"Each man has a song and this is my song." (Leonard Cohen)

Tuesday, October 19, 2010

Distant Drums (Warner Bros, 1951)



A (= B)






In my rambling writings I have made no secret of the fact that I consider Gary Cooper to have been the finest Western hero of them all. I have also not hidden my opinion that Warner Westerns in the early 50s were often pretty dire.

Both propositions hold true in the case of Distant Drums.

Coop is superb. He always was, of course, even in a farrago like Vera Cruz or a middling boys’ Western like Springfield Rifle. He lifted them. He gave them quality. In a fine picture he was towering, mighty. Gregory Peck, Henry Fonda, John Wayne, they would have done a good job in High Noon but no one could have done it as well as Coop.

.In this conventional tale set in Florida in 1840, he is steely, powerful, convincing.
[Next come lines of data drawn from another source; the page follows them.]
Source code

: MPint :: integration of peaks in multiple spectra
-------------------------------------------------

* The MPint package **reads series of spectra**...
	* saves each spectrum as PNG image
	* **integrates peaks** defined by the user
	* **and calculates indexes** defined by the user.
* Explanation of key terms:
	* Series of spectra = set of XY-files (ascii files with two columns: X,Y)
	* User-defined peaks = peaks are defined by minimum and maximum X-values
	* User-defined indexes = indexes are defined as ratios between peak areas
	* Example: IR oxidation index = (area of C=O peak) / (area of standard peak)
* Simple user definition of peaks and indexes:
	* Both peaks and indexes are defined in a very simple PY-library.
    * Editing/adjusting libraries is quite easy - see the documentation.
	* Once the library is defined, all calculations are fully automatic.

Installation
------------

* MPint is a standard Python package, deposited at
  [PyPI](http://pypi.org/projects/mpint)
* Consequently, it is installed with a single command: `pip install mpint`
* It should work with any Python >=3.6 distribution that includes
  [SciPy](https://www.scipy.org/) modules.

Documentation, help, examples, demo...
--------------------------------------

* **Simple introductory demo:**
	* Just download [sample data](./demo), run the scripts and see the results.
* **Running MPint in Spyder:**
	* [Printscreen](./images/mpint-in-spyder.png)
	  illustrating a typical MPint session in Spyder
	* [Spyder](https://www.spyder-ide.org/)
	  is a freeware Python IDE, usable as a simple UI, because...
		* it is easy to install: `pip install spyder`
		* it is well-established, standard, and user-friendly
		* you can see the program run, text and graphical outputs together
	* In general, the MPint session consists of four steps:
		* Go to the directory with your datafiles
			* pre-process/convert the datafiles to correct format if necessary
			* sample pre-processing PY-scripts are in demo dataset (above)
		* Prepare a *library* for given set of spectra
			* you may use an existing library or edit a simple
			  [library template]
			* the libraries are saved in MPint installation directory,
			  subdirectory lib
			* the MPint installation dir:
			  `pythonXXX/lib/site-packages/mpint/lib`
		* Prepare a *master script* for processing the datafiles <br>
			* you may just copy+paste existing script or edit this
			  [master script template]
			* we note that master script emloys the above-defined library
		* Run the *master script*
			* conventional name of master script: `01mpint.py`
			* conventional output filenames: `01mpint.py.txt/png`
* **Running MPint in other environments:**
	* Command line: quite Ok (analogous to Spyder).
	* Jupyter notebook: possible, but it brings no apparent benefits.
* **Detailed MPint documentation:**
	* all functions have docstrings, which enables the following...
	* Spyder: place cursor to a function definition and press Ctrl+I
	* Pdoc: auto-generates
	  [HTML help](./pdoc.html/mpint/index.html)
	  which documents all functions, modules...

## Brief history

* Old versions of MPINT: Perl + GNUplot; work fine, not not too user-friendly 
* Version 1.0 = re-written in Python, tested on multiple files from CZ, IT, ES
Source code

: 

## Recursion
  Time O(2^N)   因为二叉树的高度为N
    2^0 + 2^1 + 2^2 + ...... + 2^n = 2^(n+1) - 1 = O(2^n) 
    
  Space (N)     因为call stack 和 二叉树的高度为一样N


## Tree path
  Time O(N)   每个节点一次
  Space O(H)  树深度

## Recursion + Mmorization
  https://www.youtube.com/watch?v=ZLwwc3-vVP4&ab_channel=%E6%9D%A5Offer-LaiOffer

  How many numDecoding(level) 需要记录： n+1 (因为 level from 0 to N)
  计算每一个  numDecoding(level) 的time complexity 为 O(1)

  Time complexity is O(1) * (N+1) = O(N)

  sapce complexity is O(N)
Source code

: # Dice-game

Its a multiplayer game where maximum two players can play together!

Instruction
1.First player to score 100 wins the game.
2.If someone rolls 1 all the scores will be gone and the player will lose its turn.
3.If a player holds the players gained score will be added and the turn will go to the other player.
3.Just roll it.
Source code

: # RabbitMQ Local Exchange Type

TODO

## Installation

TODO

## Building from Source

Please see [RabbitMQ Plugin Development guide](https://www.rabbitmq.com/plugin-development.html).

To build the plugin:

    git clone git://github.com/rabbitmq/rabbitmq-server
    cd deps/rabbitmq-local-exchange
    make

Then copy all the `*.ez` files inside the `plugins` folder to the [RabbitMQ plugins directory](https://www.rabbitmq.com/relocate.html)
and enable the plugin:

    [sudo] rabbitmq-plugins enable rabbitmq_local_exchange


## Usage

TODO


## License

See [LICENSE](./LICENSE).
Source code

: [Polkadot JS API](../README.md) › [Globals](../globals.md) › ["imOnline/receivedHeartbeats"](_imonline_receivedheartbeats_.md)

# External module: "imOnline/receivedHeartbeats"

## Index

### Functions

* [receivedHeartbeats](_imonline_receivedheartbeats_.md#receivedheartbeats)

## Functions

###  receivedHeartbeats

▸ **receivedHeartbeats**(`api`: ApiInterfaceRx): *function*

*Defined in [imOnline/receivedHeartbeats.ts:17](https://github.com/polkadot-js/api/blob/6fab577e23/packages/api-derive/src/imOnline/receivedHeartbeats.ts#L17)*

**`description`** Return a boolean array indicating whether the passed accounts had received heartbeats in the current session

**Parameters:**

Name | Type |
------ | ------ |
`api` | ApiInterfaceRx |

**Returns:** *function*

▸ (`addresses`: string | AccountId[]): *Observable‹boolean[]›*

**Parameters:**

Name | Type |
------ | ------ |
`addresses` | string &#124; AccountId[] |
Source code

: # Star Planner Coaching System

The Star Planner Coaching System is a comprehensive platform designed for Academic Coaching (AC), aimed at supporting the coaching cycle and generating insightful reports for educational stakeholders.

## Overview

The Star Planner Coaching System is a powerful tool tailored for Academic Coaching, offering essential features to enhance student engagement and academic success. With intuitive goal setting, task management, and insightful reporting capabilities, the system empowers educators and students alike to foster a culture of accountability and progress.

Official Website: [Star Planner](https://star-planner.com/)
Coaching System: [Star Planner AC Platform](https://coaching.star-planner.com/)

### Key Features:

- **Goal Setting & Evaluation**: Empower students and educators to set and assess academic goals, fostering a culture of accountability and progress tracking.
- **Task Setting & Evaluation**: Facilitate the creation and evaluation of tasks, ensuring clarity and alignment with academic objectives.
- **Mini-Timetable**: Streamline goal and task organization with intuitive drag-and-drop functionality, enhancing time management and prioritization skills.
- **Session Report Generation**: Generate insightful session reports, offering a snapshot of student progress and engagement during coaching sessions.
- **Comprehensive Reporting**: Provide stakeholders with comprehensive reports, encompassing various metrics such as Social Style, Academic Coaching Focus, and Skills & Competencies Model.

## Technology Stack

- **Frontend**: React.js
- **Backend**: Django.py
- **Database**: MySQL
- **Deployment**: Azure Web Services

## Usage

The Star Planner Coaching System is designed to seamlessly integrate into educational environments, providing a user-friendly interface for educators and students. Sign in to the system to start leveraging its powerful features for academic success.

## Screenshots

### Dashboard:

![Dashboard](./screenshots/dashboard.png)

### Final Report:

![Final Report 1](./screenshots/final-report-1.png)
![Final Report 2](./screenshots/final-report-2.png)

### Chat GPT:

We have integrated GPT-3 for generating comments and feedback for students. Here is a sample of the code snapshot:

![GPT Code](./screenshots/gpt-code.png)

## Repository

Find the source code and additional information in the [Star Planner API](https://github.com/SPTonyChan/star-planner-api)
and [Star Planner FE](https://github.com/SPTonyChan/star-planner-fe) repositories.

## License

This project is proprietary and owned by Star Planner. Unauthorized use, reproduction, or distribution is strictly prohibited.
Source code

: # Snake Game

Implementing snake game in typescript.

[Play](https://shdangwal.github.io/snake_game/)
He brings to a pretty dodgy script an authority you simply don’t get elsewhere. He is also very well supported by Arthur Hunnicutt as a scout in a coonskin cap (odd wear for the Everglades). The perfect foil.

The rest of the acting, though, is dire. Lithuanian Mari Aldon, in particular, is far too posh to be the "Georgia cracker" she is supposed to be. Warners probably put her in because she was flavor of the month and you had to have a starlet. But she’s hopeless. So too are the supporting males, Richard Webb as the US Navy lieutenant who narrates the tale and Robert Barrat as 'General Zachary'.

But the main trouble is the script. Warners rewrote it to death, so keen were they to have every known feature of a Western in the movie, manipulate the ending, introduce the lerve interest, have a couple of comic asides, and so on. The original screenplay was by Niven Busch so would have been alright if left alone.

The film’s in a now rather garish Technicolor and since we are in the Everglades, various colorful wildlife shots are cut in (with noticeably different film stock) so that we can marvel (or shudder) at the critters and creepy-crawlies. It reminded me a bit of The Americano in this way, when Glenn Ford was in Brazil and so we had to have snakes and pumas and so forth. You’d think National Geographic had produced it.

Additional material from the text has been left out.